1. Numerical analysis- fixed point iteration method

Q. Compute by the method of fixed point iteration a real root of the equation x^3 + x^2 - 1 =0 correct up to two decimal places.

In the above problem if we take f(x)=0, then to solve it we can write f(x) in the form of x=g(x). Now g(x) can take three different forms.
i) 1/sqrt(1+x)
ii) 1/x+x^2
iii) -1+ (1/x^2)

Now my question is, for which form of g(x) I can be sure that the obtained root converges to the actual root?

2. Re: Numerical analysis- fixed point iteration method

Originally Posted by fpb
Q. Compute by the method of fixed point iteration a real root of the equation x^3 + x^2 - 1 =0 correct up to two decimal places.

In the above problem if we take f(x)=0, then to solve it we can write f(x) in the form of x=g(x). Now g(x) can take three different forms.
i) 1/sqrt(1+x)
ii) 1/x+x^2
iii) -1+ (1/x^2)

Now my question is, for which form of g(x) I can be sure that the obtained root converges to the actual root?
Looking at the Wiki on Fixed-point iteration I see we let

$g(x) = x- \dfrac{f(x)}{f^\prime(x)}$

in this case $g(x)=x-\dfrac{x^3+x^2-1}{3 x^2+2 x}$

and let

$x_{n+1}=g(x_n)$

This recurrence will converge to some $x_f$ and $f(x_f)=0$

I used $x_0=1$ and this recurrence converged very quickly to $x_f \approx 0.754878$

------------------------
Playing with the 3 functions you specified only the first one converges and it does converge to the correct root.

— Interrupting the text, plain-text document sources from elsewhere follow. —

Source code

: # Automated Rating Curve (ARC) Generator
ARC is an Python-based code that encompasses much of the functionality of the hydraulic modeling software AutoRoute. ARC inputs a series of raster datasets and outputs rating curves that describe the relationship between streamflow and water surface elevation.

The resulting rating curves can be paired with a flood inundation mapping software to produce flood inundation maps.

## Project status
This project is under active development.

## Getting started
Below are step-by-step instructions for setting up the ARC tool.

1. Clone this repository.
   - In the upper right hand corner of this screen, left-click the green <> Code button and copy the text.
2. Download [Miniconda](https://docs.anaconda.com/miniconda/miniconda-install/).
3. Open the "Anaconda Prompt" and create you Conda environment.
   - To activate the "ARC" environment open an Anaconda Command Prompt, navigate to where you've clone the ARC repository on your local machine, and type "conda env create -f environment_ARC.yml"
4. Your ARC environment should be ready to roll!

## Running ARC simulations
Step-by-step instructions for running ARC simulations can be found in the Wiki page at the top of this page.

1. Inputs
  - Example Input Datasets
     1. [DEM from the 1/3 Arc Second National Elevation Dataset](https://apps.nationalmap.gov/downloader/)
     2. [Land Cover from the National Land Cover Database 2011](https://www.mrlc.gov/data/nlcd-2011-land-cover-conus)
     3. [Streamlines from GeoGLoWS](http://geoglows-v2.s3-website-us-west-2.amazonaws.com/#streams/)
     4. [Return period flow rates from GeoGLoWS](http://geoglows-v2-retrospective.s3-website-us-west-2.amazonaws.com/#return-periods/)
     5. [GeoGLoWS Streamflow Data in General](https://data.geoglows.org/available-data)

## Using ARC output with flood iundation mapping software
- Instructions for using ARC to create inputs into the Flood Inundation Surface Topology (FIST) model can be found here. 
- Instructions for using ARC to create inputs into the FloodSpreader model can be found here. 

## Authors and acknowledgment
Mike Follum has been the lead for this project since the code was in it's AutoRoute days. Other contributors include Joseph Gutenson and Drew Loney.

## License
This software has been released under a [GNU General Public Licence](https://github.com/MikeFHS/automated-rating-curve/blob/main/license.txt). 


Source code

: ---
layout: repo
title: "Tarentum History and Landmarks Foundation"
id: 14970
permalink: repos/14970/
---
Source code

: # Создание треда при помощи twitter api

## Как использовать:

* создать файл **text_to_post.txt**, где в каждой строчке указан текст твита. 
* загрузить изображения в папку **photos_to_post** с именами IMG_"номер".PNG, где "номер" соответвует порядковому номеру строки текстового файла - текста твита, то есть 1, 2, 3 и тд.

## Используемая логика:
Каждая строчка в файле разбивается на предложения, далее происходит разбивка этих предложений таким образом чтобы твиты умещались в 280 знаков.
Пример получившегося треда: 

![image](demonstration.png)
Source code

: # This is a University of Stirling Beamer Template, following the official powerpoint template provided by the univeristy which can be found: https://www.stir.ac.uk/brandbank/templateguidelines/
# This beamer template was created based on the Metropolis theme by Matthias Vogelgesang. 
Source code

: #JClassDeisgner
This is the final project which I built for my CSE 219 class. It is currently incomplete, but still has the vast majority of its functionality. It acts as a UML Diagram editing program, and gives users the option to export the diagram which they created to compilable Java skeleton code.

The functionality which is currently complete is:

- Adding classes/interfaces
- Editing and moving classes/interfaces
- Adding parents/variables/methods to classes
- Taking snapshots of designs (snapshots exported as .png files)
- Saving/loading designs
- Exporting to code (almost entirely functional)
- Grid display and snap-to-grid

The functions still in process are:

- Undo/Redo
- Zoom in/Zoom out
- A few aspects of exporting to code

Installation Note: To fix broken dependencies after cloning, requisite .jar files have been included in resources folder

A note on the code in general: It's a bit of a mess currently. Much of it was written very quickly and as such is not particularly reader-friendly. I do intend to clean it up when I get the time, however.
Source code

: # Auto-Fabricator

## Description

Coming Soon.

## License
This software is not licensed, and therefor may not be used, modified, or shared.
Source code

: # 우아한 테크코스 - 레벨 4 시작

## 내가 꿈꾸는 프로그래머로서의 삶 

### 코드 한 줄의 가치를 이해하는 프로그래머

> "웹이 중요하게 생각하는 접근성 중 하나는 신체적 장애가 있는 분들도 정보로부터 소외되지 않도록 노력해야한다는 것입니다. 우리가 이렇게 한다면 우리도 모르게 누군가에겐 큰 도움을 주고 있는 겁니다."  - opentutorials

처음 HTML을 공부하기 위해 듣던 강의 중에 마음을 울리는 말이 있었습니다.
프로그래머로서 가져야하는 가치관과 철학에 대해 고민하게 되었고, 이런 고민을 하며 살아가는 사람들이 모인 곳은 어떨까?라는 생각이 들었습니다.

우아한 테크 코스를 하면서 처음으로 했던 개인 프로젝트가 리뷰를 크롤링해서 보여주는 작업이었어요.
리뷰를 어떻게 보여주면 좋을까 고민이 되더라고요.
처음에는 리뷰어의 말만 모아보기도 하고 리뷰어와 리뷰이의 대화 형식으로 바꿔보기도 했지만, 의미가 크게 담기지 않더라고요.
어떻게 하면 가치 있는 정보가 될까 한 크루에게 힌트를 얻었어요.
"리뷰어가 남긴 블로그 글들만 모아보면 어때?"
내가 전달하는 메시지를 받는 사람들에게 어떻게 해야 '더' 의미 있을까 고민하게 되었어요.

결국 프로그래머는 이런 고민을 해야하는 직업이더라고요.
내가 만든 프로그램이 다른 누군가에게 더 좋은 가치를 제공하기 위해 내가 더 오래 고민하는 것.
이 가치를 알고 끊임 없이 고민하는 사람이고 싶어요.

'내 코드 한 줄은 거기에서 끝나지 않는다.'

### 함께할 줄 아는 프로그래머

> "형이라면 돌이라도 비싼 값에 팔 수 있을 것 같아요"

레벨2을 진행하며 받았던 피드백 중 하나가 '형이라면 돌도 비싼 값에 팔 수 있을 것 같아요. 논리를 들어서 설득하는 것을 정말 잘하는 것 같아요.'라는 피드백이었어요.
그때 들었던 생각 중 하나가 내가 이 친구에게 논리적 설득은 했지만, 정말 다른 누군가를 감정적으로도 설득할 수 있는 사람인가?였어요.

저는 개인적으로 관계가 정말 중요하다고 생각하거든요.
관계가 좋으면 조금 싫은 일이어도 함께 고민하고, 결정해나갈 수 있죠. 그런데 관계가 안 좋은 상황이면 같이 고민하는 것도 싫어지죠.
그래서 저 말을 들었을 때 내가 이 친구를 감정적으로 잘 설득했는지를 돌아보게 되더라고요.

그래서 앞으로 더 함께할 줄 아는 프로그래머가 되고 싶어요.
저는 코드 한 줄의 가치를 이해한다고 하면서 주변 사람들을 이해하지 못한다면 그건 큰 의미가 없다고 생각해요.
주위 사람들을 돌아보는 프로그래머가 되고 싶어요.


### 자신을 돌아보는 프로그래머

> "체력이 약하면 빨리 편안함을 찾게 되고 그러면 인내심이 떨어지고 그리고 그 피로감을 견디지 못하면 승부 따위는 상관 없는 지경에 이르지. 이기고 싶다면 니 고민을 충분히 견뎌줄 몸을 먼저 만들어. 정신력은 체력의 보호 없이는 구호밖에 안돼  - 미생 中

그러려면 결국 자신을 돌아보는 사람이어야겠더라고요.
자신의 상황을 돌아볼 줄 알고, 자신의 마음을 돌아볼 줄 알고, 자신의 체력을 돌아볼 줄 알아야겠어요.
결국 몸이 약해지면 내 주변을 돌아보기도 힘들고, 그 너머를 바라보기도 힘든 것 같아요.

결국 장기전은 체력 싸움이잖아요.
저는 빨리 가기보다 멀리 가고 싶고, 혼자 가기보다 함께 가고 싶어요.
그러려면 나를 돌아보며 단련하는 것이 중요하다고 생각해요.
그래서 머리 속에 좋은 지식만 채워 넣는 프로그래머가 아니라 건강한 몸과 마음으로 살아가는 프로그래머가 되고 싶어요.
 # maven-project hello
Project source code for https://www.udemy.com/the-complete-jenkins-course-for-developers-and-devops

Looking a bit further at the Wiki page it looks like this is because the first function is the only one that is Lipschitz continuous.

3. Re: Numerical analysis- fixed point iteration method

The method you explained above is called Newton- Raphson method which has 2nd order rate of convergence. But I dont think N-R method and fixed point iteration method are same.

4. Re: Numerical analysis- fixed point iteration method

"Newton-Raphson" is a specific type of "fixed point iteration".

But where did you get these "g" functions? I don't see that any of them are equivalent to this problem. Starting from $x^3+ x^2- 1= 0$ we can get $x^2= 1- x^3$ and then $x= \frac{1- x^3}{x}= \frac{1}{x}- x^2$ not $\frac{1}{x}+ x^2$. Or taking the square root of both sides of $x^2= 1- x^3$, $x= \sqrt{1- x^3}$ but not [tex]\frac{1}{\sqrt{1+ x}}. Or we can write $x^3= 1- x^2$ and then $x= \frac{1- x^2}{x^2}= \frac{1}{x^2}- 1$ but not $1- \frac{1}{x^2}$.

In any case, how fast a fixed point iteration, x= g(x), converges depends on the derivatives of g. If p= g(p) and |f'(p)| lies between 0 and 1, we have linear convergence. If |f'(p)|= 0 and |f''(p)| lies between 0 and 1, we have quadratic convergence, etc.